InSite Advertising of New York provides the bathroom billboards at Vito's. On its Web site, InSite states that it "captures the elusive, 18-34 year old demographic, when there's nothing else to look at. All eyes are forward, focusing on the ad with undivided attention. They can't switch the channel, change the station, turn the page or leave the room. That's 1-3 minutes of uninterrupted advertising exposure - a virtual oasis in an environment of media overkill."

Indoor billboard companies are setting their sites on restrooms in local movie theaters, malls and concert venues, seemingly expanding their market outside the 18-34 demographic.

What these companies may not have accounted for are the bathroom habits of women. Rather than staring at the stall door, many are intent on not touching any part of the commode - a task that requires concentration and balance.

For men's rooms, however, the concept makes perfect sense.

Six months ago, Johnny Advertising placed ads for Ace Mortgage in the bathrooms of Culpeppers.

"It's a good way for (advertisers) to get their name to people who are doing nothing else with their mind," said Jesse Graftenreed, general manager of Culpeppers in the Central West End of St. Louis.

He believes billboards serve an important, unintended purpose and bring brings great relief to those relieving themselves at urinals.

"Your eyes immediately look for something to do," says Graftenreed. After all, "the secret code of men is to stare straight ahead."

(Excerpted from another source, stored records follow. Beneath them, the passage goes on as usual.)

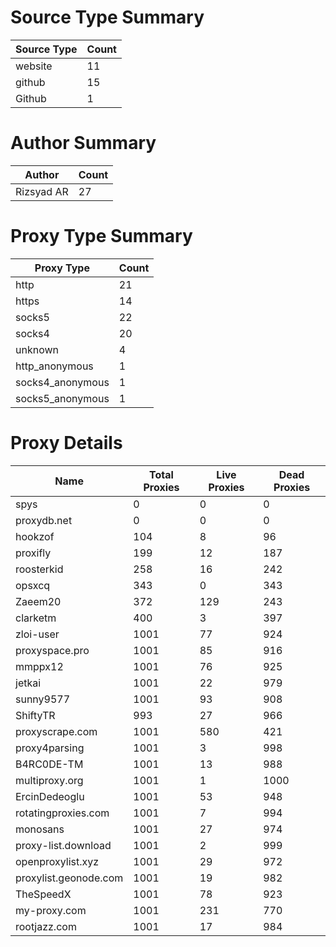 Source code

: # Source Type Summary

| Source Type | Count |
|-------------|-------|
| website | 11 |
| github | 15 |
| Github | 1 |


# Author Summary

| Author | Count |
|--------|-------|
| Rizsyad AR | 27 |


# Proxy Type Summary

| Proxy Type | Count |
|------------|-------|
| http | 21 |
| https | 14 |
| socks5 | 22 |
| socks4 | 20 |
| unknown | 4 |
| http_anonymous | 1 |
| socks4_anonymous | 1 |
| socks5_anonymous | 1 |


# Proxy Details

| Name | Total Proxies | Live Proxies | Dead Proxies |
|------|---------------|--------------|---------------|
| spys | 0 | 0 | 0 |
| proxydb.net | 0 | 0 | 0 |
| hookzof | 104 | 8 | 96 |
| proxifly | 199 | 12 | 187 |
| roosterkid | 258 | 16 | 242 |
| opsxcq | 343 | 0 | 343 |
| Zaeem20 | 372 | 129 | 243 |
| clarketm | 400 | 3 | 397 |
| zloi-user | 1001 | 77 | 924 |
| proxyspace.pro | 1001 | 85 | 916 |
| mmppx12 | 1001 | 76 | 925 |
| jetkai | 1001 | 22 | 979 |
| sunny9577 | 1001 | 93 | 908 |
| ShiftyTR | 993 | 27 | 966 |
| proxyscrape.com | 1001 | 580 | 421 |
| proxy4parsing | 1001 | 3 | 998 |
| B4RC0DE-TM | 1001 | 13 | 988 |
| multiproxy.org | 1001 | 1 | 1000 |
| ErcinDedeoglu | 1001 | 53 | 948 |
| rotatingproxies.com | 1001 | 7 | 994 |
| monosans | 1001 | 27 | 974 |
| proxy-list.download | 1001 | 2 | 999 |
| openproxylist.xyz | 1001 | 29 | 972 |
| proxylist.geonode.com | 1001 | 19 | 982 |
| TheSpeedX | 1001 | 78 | 923 |
| my-proxy.com | 1001 | 231 | 770 |
| rootjazz.com | 1001 | 17 | 984 |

Billboard bathroom ads and some of the new-fangled technology advertisers are experimenting, however, which leaves room for speculation.

Take, for instance, talking billboards. This breed of bathroom billboards is equipped with motion-control sensors that set off audio recordings as unsuspecting people draw near.

ABC News reported late last year that Zoom Media, a Montreal-based company, had placed LaBatt beer ads in nearly 150 bars and pubs in Canada and on university campuses. The audio components jarred a lot of people.

One woman told the news program that, at first, she found the ads intrusive and annoying since mostly male voices were used. "It's jarring to hear a male voice in a woman's washroom," she said.

One man, who was subjected to an ad that was made to sound like an answering machine with voices of family members, didn't like having to hear a message from "his mother" while he was urinating.

Plus, he said, "they scared a lot of drunks at the urinals."

Then there was former "Saturday Night Live" comedian, Norm McDonald, who was shocked and dismayed to learn several seasons ago that advertisers at ABC-TV had created talking billboards for public restrooms to promote his short-lived sitcom "Norm."

McDonald told several reporters, including Post-Dispatch TV critic Gail Pennington, that he believed when making the recordings that they were not actually for public consumption. Furthermore, he was highly embarrassed by the vulgar, "must-pee TV" ads.

Turner, of Johnny Advertising, says they're just not cost effective.

For one thing, he says, they take up a lot more space on bathroom walls and require installers to drill holes.

"It's nice and sexy, and the technology is great, but I've only got X amount of people going into that bathroom," he continues. "It's not like a broadcast venue where you have an infinite number of potential viewers."

Plus, he says, you can only have one per bathroom because you don't want them talking over each other.

"Guy number one walks up to a urinal, and the ad starts talking to him," he says. "Guy number two walks up to the urinal, and it starts talking to him. So then all of sudden you have just noise, and it's not advertising."